This exercise calls for an exact copy of the data below.

+ + + + + + +

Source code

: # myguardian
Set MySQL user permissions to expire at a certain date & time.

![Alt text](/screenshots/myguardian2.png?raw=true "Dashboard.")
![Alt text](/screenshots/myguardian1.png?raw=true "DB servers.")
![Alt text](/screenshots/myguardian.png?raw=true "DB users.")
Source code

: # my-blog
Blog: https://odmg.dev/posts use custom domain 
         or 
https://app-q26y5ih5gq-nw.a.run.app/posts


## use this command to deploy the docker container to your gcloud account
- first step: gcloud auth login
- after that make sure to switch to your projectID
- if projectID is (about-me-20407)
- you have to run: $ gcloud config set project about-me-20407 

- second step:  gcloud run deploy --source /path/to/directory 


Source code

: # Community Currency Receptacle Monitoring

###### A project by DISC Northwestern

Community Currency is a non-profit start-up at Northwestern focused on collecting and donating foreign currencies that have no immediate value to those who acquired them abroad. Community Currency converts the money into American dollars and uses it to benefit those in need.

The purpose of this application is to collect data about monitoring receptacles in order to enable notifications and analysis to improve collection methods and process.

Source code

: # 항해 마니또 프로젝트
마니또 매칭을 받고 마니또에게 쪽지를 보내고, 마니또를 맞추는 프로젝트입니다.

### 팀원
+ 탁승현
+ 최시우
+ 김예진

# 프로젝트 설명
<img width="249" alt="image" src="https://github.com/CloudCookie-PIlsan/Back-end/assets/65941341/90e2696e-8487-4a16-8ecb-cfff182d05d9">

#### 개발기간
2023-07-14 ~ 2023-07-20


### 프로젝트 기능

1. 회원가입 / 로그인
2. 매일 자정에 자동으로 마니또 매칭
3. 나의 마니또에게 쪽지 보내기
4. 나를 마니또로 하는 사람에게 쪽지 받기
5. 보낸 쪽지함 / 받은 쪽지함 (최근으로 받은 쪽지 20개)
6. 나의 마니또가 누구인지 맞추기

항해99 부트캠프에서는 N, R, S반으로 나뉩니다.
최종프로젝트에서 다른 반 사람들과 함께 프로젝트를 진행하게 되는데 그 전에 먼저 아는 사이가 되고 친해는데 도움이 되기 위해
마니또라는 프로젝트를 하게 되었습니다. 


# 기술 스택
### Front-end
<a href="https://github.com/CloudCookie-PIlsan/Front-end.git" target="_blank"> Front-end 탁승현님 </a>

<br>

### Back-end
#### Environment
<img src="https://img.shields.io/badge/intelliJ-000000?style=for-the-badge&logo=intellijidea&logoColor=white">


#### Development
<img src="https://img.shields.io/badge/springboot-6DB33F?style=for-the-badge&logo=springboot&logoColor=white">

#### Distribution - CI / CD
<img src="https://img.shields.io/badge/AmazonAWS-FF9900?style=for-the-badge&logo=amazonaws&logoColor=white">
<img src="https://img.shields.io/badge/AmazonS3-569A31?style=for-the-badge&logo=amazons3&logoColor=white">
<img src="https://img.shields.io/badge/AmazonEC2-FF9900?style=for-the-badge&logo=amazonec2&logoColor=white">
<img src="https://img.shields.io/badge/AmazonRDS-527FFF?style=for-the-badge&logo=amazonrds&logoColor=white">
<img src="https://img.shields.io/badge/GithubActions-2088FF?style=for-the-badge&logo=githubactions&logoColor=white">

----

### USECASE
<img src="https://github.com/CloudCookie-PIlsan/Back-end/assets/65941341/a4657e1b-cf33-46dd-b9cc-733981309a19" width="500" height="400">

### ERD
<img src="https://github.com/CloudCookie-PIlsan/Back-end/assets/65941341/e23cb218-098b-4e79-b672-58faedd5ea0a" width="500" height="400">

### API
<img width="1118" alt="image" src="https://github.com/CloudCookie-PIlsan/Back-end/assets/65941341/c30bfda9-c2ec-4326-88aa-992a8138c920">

+ + + + + + +

# TASK ANSWER:
Source code

: # myguardian
Set MySQL user permissions to expire at a certain date & time.

![Alt text](/screenshots/myguardian2.png?raw=true "Dashboard.")
![Alt text](/screenshots/myguardian1.png?raw=true "DB servers.")
![Alt text](/screenshots/myguardian.png?raw=true "DB users.")
Source code

: # my-blog
Blog: https://odmg.dev/posts use custom domain 
         or 
https://app-q26y5ih5gq-nw.a.run.app/posts


## use this command to deploy the docker container to your gcloud account
- first step: gcloud auth login
- after that make sure to switch to your projectID
- if projectID is (about-me-20407)
- you have to run: $ gcloud config set project about-me-20407 

- second step:  gcloud run deploy --source /path/to/directory 


Source code

: # Community Currency Receptacle Monitoring

###### A project by DISC Northwestern

Community Currency is a non-profit start-up at Northwestern focused on collecting and donating foreign currencies that have no immediate value to those who acquired them abroad. Community Currency converts the money into American dollars and uses it to benefit those in need.

The purpose of this application is to collect data about monitoring receptacles in order to enable notifications and analysis to improve collection methods and process.

Source code

: # 항해 마니또 프로젝트
마니또 매칭을 받고 마니또에게 쪽지를 보내고, 마니또를 맞추는 프로젝트입니다.

### 팀원
+ 탁승현
+ 최시우
+ 김예진

# 프로젝트 설명
<img width="249" alt="image" src="https://github.com/CloudCookie-PIlsan/Back-end/assets/65941341/90e2696e-8487-4a16-8ecb-cfff182d05d9">

#### 개발기간
2023-07-14 ~ 2023-07-20


### 프로젝트 기능

1. 회원가입 / 로그인
2. 매일 자정에 자동으로 마니또 매칭
3. 나의 마니또에게 쪽지 보내기
4. 나를 마니또로 하는 사람에게 쪽지 받기
5. 보낸 쪽지함 / 받은 쪽지함 (최근으로 받은 쪽지 20개)
6. 나의 마니또가 누구인지 맞추기

항해99 부트캠프에서는 N, R, S반으로 나뉩니다.
최종프로젝트에서 다른 반 사람들과 함께 프로젝트를 진행하게 되는데 그 전에 먼저 아는 사이가 되고 친해는데 도움이 되기 위해
마니또라는 프로젝트를 하게 되었습니다. 


# 기술 스택
### Front-end
<a href="https://github.com/CloudCookie-PIlsan/Front-end.git" target="_blank"> Front-end 탁승현님 </a>

<br>

### Back-end
#### Environment
<img src="https://img.shields.io/badge/intelliJ-000000?style=for-the-badge&logo=intellijidea&logoColor=white">


#### Development
<img src="https://img.shields.io/badge/springboot-6DB33F?style=for-the-badge&logo=springboot&logoColor=white">

#### Distribution - CI / CD
<img src="https://img.shields.io/badge/AmazonAWS-FF9900?style=for-the-badge&logo=amazonaws&logoColor=white">
<img src="https://img.shields.io/badge/AmazonS3-569A31?style=for-the-badge&logo=amazons3&logoColor=white">
<img src="https://img.shields.io/badge/AmazonEC2-FF9900?style=for-the-badge&logo=amazonec2&logoColor=white">
<img src="https://img.shields.io/badge/AmazonRDS-527FFF?style=for-the-badge&logo=amazonrds&logoColor=white">
<img src="https://img.shields.io/badge/GithubActions-2088FF?style=for-the-badge&logo=githubactions&logoColor=white">

----

### USECASE
<img src="https://github.com/CloudCookie-PIlsan/Back-end/assets/65941341/a4657e1b-cf33-46dd-b9cc-733981309a19" width="500" height="400">

### ERD
<img src="https://github.com/CloudCookie-PIlsan/Back-end/assets/65941341/e23cb218-098b-4e79-b672-58faedd5ea0a" width="500" height="400">

### API
<img width="1118" alt="image" src="https://github.com/CloudCookie-PIlsan/Back-end/assets/65941341/c30bfda9-c2ec-4326-88aa-992a8138c920">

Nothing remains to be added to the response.